Transformers, large language models, foundational models, agentic AI … The past two years have been an explosion of Generative AI technology, accompanied by the requisite new lexicon of terminology, acronyms, and concepts to get familiar with. As we tidy up the last loose ends of 2024 and look ahead to ‘25, it’s time to get acquainted with another AI term: World models.
What is a world model? There’s no single agreed upon definition, but I like Runway’s take from last year:
A world model is an AI system that builds an internal representation of an environment, and uses it to simulate future events within that environment.
A good way to explain what a world model is to liken it to the way us humans understand the world around us. Human beings create mental models of the world around us to help us make sense of, and act in, our surroundings. These models help us anticipate — predict, really — what’s going to happen in a given situation, and decide how to react.
This world models research paper uses the example of a batter in a baseball game leveraging mental models to hit a 100 mph fastball. A ball travelling that fast will reach home plate before visual signals from the pitch make it to the batter’s brain. So the batter instead relies on what they know about how to hit a fastball — their mental model of the situation — to decide when and where to swing. Swinging at the pitch is essentially instinctual for a seasoned hitter who’s created a mental model of facing fastballs based on countless at-bats over a lifetime of playing.
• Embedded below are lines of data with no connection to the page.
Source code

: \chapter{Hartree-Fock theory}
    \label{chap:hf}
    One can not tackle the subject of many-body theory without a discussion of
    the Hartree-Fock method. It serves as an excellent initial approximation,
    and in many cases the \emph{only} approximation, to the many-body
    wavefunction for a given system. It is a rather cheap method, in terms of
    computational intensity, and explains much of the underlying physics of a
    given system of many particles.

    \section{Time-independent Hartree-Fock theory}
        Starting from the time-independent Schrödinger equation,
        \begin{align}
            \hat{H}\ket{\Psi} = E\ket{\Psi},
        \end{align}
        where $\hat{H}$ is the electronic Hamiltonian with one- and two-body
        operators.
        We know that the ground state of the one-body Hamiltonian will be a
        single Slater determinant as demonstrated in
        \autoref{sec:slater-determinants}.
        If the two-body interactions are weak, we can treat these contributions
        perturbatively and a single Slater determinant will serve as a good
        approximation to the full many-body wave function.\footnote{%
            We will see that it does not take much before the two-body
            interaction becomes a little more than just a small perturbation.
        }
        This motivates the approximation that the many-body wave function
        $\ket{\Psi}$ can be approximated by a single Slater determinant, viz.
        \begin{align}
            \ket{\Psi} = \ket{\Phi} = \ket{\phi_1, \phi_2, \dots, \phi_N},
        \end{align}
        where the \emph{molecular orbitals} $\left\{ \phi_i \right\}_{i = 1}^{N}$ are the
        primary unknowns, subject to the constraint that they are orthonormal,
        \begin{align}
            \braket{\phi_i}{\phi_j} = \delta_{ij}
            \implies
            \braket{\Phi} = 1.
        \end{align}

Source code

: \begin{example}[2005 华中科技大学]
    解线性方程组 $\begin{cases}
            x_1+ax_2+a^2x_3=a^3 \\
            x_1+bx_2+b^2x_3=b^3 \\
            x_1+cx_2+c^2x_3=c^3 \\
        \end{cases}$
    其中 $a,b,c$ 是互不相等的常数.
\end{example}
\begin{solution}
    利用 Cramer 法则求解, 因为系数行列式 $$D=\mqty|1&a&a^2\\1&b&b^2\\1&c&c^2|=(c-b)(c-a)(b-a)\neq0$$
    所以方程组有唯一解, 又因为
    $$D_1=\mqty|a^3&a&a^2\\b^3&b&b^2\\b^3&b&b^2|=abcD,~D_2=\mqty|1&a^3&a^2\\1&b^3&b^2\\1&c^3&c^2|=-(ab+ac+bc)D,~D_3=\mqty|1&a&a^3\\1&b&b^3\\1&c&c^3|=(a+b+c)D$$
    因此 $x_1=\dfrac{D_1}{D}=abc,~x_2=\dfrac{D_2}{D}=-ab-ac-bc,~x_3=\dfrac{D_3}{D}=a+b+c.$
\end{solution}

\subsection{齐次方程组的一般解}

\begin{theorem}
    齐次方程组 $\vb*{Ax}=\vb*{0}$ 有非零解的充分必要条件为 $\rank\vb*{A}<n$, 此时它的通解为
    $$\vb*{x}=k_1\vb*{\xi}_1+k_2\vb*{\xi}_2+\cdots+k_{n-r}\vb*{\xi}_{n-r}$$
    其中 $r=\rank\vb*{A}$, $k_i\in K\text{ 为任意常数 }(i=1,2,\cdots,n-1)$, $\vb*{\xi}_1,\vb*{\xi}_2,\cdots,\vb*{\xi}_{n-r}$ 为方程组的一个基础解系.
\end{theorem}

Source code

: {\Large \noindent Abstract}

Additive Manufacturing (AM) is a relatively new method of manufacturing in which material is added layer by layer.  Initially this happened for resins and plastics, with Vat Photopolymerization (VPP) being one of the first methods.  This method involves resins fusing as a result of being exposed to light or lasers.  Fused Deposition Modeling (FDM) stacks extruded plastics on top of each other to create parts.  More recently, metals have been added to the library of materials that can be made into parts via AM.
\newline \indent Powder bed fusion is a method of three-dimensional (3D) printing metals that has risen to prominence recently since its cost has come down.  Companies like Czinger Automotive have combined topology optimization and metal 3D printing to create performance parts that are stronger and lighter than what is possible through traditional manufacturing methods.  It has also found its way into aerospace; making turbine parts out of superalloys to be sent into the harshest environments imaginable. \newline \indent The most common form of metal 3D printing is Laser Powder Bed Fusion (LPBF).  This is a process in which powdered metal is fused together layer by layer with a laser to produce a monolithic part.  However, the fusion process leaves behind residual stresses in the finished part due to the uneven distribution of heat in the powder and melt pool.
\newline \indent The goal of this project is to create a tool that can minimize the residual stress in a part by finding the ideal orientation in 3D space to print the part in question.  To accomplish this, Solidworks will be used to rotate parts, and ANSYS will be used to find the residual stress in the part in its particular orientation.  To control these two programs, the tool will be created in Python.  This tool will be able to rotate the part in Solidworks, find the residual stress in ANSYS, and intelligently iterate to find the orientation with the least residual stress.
That added dimension of understanding is the big difference between a generative model and a world model. A generative AI model can predict what the next frame should look like in a video of a leaf floating along in the breeze; a world model will understand the physics that make the leaf move (and can generate a video based on that understanding). While world models are capable of more than video generation, there’s evidence — and lots of optimism — that they might be key to advancing the state of the art in AI generated video. If a world model understands physics, for instance, it would know that fingers on a human hand can’t combine, separate, and otherwise morph into other shapes in real time. Ergo, it wouldn’t spit out the kinds of surreal video clips involving hands that current Gen AI video systems are known for.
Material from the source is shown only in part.